In all fairness though, we could ask for more of almost everything in this story. More of the effortless chemistry between Culshaw and Treloar (adjusted slightly in this story so that it reflects that first Pertwee season with its sizing up of each other). More Daisy Ashford, any time she’s free and the stories can be written for her. And more hardcore UNIT action stories like this one, to sweep us along and make us eat popcorn as the episodes power by us one after another with a pulse-raising punch and purpose.

And then there’s The Gulf.

Two more dissimilar stories it would be hard to even devise, but you won’t be chewing popcorn listening to Tim Foley’s tale of serious psychological horror.

You’ll be too busy biting your nails.

There’s a whole different atmosphere here, as Foley takes the Third Doctor and Sarah-Jane (again played by the daughter of the original actress, in this case Sadie Miller) to an artistic retreat with several serious differences. A platform on a giant lethal ocean, occupied solely by women artists, presided over by Marta Malvani, a seemingly past-her-prime artist, who now mostly guides the works of others.
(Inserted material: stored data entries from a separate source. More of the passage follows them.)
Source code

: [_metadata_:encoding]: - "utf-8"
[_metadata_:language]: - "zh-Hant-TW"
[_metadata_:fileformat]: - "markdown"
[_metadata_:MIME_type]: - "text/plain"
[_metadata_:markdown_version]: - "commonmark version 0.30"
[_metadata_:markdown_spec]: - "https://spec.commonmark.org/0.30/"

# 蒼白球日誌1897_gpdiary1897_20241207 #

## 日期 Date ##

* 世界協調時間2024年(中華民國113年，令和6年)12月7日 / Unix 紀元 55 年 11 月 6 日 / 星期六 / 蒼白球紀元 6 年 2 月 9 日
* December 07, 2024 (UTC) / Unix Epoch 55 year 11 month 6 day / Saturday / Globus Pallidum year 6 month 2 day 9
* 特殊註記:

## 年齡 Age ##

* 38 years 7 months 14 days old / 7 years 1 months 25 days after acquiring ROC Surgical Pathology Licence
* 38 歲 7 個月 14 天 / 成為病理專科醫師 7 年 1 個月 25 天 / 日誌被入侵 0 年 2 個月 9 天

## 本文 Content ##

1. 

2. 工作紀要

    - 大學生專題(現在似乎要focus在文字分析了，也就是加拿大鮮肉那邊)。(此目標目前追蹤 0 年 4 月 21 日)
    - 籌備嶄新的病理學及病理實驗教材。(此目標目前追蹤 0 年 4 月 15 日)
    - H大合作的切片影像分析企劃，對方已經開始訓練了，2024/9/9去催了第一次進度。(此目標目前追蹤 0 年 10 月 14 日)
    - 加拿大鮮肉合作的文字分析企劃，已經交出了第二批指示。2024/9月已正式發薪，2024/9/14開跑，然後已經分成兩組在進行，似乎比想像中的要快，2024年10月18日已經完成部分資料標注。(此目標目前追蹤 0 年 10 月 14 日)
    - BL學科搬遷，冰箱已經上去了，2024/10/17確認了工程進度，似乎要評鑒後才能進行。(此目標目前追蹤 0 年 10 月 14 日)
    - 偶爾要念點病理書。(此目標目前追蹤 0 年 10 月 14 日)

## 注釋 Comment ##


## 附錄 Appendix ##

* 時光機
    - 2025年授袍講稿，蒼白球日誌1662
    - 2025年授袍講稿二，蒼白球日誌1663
In a mark of staggeringly ironic casting, Marta Malvani is played by Wendy Craig, an actress of legendary status and power, whose prime is not only here and now, but has been enduring in one form and another for decades. You could more or less stop reading once you know Wendy Craig is in The Gulf and be assured of its quality.

But there’s so much more to say. This thing is creeeeepy. Rivulets down the wall, water-monsters talking you to death, old secrets rising to the surface, complex relationship drama creeeeeepy.

Tim Foley always has a dab hand with his scripts of getting you to buy into the character-chemistry, but this is a story so immersive, so multi-faceted, you may need a good brisk walk in the sunshine once you’re done with it, just to restore your equilibrium. That’s only right for a story where the villain seems to ooze into you from the walls, from the air, from the drinking water, and from every conversation you have.

Imagine a situation where the air you breathe became both insidious and aggressive, wanting to trip you into one reaction. One obvious reaction, and then you die. Don’t blink. Don’t move. Don’t breathe…

This is a story very much in a 21st century vein, but starring the Third Doctor and Sarah. It’s very distinctly an evolution of the kind of story that could have – and would have – been told on TV during their era, but the character chemistry between the two of them remains true to that Seventies model.

It would be utter folly to try and explain all the backstory of The Gulf to you – and besides, it would ruin the experience for you. But in the foreground suffice it to say that one of the young artists on the platform falls into the deadly sea, and is missing, presumed about as dead as you can imagine.

And then she comes back.

The creepy suspicions that begin to drip into every conversation are what powers The Gulf along, and when the truth is finally revealed, it’s so very worth the wait. As with Daisy Ashford’s Liz Shaw in The Unzal Incursion, there’s at least one scene in The Gulf which is pure Sarah-Jane, of the kind you’d have paid good handfuls of salary to have seen on screen. Slightly weirdly, they’re both scenes of companion-torture. But where Liz is tortured physically, and you hear her magnificent resistance, Sarah-Jane gets the psychological treatment, and it reveals something about the relationship between our favourite journalist and her ever-absent Aunt Lavinia that will help put them both in a brand new light.

The Unzal Incursion is full-on early UNIT action adventure that will get your pulse pounding. The Gulf, by way of utter contrast, is a clammy, claustrophobic terrorfest, probably way too dark for TV at the time, but absolutely up there with the likes of The Chimes of Midnight in the sustained atmosphere and chilly finger up the spine stakes.

Both of the stories in this box set could well be thought of as masterpieces in their own right. The cast is spot on, anchored by Tim ‘Flawless’ Treloar, and you’ll come out the other side of this box set believing you’ve just been through a Third Doctor kaleidoscope of moods – and loved every minute of it.